(Problem to work on) Which lines of the entries contain the string "Keys"? Copy each of them.

(Input)
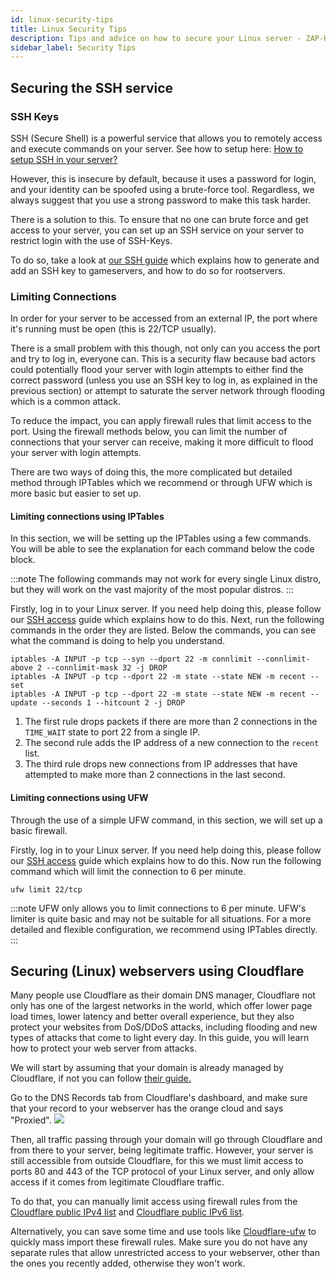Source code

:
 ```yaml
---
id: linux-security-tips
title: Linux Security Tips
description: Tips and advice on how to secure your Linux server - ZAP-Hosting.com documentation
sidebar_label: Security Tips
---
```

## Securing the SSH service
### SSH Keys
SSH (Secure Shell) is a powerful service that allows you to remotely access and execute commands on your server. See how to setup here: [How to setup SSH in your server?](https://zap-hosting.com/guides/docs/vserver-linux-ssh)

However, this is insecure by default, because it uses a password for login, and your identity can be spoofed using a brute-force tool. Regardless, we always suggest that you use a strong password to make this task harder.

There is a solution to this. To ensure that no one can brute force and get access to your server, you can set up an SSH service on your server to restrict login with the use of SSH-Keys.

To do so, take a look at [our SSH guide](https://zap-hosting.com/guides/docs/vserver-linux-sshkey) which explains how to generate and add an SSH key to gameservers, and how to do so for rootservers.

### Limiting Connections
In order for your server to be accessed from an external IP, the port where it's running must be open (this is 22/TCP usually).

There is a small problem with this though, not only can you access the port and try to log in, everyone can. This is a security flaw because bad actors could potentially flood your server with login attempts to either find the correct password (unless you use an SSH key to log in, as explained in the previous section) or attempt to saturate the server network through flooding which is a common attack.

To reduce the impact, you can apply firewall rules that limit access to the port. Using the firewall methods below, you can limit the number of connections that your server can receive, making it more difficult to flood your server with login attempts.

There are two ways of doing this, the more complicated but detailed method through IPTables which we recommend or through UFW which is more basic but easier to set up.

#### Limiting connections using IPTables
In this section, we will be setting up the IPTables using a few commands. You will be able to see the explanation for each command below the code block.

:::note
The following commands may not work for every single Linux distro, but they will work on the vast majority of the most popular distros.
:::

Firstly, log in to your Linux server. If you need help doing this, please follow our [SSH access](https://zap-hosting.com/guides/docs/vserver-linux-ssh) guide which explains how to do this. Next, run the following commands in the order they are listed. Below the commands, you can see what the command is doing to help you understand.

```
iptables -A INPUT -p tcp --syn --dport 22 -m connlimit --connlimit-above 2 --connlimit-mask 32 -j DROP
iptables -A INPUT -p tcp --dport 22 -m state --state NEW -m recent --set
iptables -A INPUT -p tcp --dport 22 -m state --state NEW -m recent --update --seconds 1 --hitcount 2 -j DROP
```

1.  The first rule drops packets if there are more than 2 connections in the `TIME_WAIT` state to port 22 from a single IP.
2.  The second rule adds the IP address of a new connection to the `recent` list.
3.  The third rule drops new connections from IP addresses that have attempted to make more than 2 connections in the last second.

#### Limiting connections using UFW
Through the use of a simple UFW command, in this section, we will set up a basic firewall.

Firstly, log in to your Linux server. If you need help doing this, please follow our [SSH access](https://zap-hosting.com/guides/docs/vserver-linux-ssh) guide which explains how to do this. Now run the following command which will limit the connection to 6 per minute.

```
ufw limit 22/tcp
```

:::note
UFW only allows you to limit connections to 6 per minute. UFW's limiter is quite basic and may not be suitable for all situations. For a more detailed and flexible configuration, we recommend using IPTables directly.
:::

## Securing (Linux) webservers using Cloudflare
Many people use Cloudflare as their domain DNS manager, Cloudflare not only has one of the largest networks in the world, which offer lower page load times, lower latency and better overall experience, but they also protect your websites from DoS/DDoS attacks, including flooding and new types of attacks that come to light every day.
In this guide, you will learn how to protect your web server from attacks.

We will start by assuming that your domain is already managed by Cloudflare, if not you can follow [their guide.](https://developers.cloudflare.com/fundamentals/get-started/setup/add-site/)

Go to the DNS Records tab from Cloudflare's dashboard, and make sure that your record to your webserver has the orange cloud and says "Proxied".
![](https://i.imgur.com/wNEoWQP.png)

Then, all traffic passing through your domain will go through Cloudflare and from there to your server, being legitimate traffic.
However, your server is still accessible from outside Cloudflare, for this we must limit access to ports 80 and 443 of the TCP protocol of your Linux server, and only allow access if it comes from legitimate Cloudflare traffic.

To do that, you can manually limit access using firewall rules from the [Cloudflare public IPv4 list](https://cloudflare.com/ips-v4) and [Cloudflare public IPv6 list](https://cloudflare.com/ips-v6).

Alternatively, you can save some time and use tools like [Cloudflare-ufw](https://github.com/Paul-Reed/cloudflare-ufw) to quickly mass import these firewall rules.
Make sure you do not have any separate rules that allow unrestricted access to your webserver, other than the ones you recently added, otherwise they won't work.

(Exercise answer)
### SSH Keys
There is a solution to this. To ensure that no one can brute force and get access to your server, you can set up an SSH service on your server to restrict login with the use of SSH-Keys.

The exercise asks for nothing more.